Work request:
Restate the lines word for word, from the first line of the records through the line containing "La solución adoptada". Leave out the pictures and anything after that line.

Pictures paired with source code
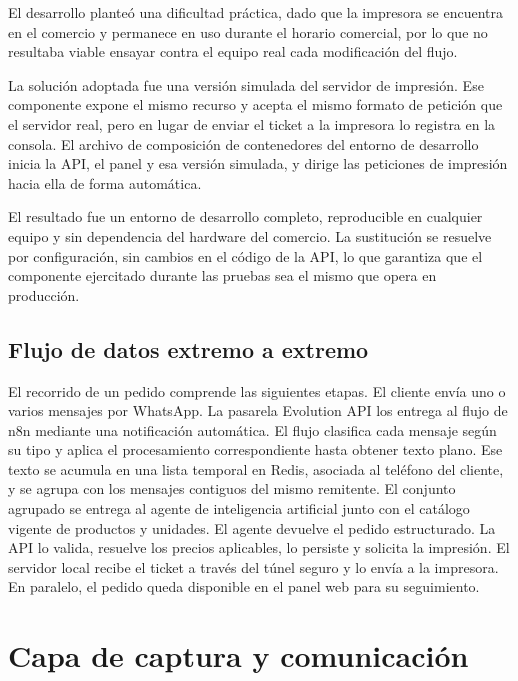 El desarrollo planteó una dificultad práctica, dado que la impresora se encuentra en el comercio y permanece en uso durante el horario comercial, por lo que no resultaba viable ensayar contra el equipo real cada modificación del flujo.

La solución adoptada fue una versión simulada del servidor de impresión. Ese componente expone el mismo recurso y acepta el mismo formato de petición que el servidor real, pero en lugar de enviar el ticket a la impresora lo registra en la consola. El archivo de composición de contenedores del entorno de desarrollo inicia la API, el panel y esa versión simulada, y dirige las peticiones de impresión hacia ella de forma automática.

El resultado fue un entorno de desarrollo completo, reproducible en cualquier equipo y sin dependencia del hardware del comercio. La sustitución se resuelve por configuración, sin cambios en el código de la API, lo que garantiza que el componente ejercitado durante las pruebas sea el mismo que opera en producción.

\subsection{Flujo de datos extremo a extremo}
\label{subsec:flujo_extremo}

El recorrido de un pedido comprende las siguientes etapas. El cliente envía uno o varios mensajes por WhatsApp. La pasarela Evolution API los entrega al flujo de n8n mediante una notificación automática. El flujo clasifica cada mensaje según su tipo y aplica el procesamiento correspondiente hasta obtener texto plano. Ese texto se acumula en una lista temporal en Redis, asociada al teléfono del cliente, y se agrupa con los mensajes contiguos del mismo remitente. El conjunto agrupado se entrega al agente de inteligencia artificial junto con el catálogo vigente de productos y unidades. El agente devuelve el pedido estructurado. La API lo valida, resuelve los precios aplicables, lo persiste y solicita la impresión. El servidor local recibe el ticket a través del túnel seguro y lo envía a la impresora. En paralelo, el pedido queda disponible en el panel web para su seguimiento.


\section{Capa de captura y comunicación}
\label{sec:capa_captura}

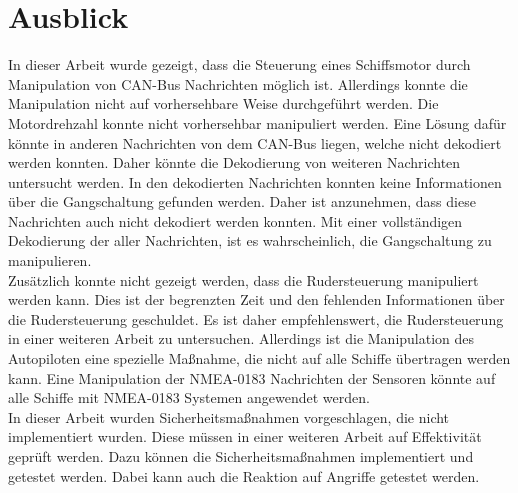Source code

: \section{Ausblick}
In dieser Arbeit wurde gezeigt, dass die Steuerung eines Schiffsmotor durch Manipulation von CAN-Bus Nachrichten möglich ist.
Allerdings konnte die Manipulation nicht auf vorhersehbare Weise durchgeführt werden. Die Motordrehzahl konnte nicht
vorhersehbar manipuliert werden. Eine Lösung dafür könnte in anderen Nachrichten von dem CAN-Bus liegen, welche nicht
dekodiert werden konnten. Daher könnte die Dekodierung von weiteren Nachrichten untersucht werden.
In den dekodierten Nachrichten konnten keine Informationen über die Gangschaltung gefunden werden. Daher ist anzunehmen,
dass diese Nachrichten auch nicht dekodiert werden konnten. Mit einer vollständigen Dekodierung der aller Nachrichten,
ist es wahrscheinlich, die Gangschaltung zu manipulieren. \\
Zusätzlich konnte nicht gezeigt werden, dass die Rudersteuerung manipuliert werden kann. Dies ist der begrenzten Zeit
und den fehlenden Informationen über die Rudersteuerung geschuldet. Es ist daher empfehlenswert, die Rudersteuerung
in einer weiteren Arbeit zu untersuchen. 
Allerdings ist die Manipulation des Autopiloten eine spezielle Maßnahme, die nicht auf alle Schiffe übertragen werden kann. 
Eine Manipulation der NMEA-0183 Nachrichten der Sensoren könnte auf alle Schiffe mit NMEA-0183 Systemen angewendet werden.
\\
In dieser Arbeit wurden Sicherheitsmaßnahmen vorgeschlagen, die nicht implementiert wurden. Diese müssen in einer weiteren
Arbeit auf Effektivität geprüft werden. Dazu können die Sicherheitsmaßnahmen implementiert und getestet werden.
Dabei kann auch die Reaktion auf Angriffe getestet werden. \\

Final answer:
 El desarrollo planteó una dificultad práctica, dado que la impresora se encuentra en el comercio y permanece en uso durante el horario comercial, por lo que no resultaba viable ensayar contra el equipo real cada modificación del flujo.

La solución adoptada fue una versión simulada del servidor de impresión. Ese componente expone el mismo recurso y acepta el mismo formato de petición que el servidor real, pero en lugar de enviar el ticket a la impresora lo registra en la consola. El archivo de composición de contenedores del entorno de desarrollo inicia la API, el panel y esa versión simulada, y dirige las peticiones de impresión hacia ella de forma automática.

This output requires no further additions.